▶ [EXERCISE]:
Only the lines from the top of the material through the line containing "where the distinct" should be restated, each one exactly.

▶ [STORED DATA]:
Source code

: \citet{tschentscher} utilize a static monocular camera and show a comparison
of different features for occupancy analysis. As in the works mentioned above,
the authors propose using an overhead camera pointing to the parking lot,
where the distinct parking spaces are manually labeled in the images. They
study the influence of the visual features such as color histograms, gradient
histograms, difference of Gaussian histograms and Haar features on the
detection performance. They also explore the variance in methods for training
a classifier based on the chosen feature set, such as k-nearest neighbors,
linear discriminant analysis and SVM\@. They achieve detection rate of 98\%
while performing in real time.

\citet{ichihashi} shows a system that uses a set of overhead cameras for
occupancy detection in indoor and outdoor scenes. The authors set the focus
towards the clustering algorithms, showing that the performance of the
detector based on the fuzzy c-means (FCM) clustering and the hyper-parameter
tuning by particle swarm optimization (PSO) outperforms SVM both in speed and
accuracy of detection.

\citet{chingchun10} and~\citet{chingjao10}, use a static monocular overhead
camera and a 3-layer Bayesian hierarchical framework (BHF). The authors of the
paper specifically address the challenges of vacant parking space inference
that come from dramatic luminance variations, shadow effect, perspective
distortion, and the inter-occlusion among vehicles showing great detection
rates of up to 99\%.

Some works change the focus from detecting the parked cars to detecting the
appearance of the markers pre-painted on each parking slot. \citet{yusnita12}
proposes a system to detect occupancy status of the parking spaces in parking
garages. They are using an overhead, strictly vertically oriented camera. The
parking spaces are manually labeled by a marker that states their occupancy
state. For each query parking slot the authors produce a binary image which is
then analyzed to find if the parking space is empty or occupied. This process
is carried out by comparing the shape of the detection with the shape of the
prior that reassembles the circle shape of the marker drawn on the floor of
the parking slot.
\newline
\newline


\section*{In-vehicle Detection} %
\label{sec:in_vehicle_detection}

▶ [RESPONSE TO THIS TASK]:
Source code

: \citet{tschentscher} utilize a static monocular camera and show a comparison
of different features for occupancy analysis. As in the works mentioned above,
the authors propose using an overhead camera pointing to the parking lot,
where the distinct parking spaces are manually labeled in the images. They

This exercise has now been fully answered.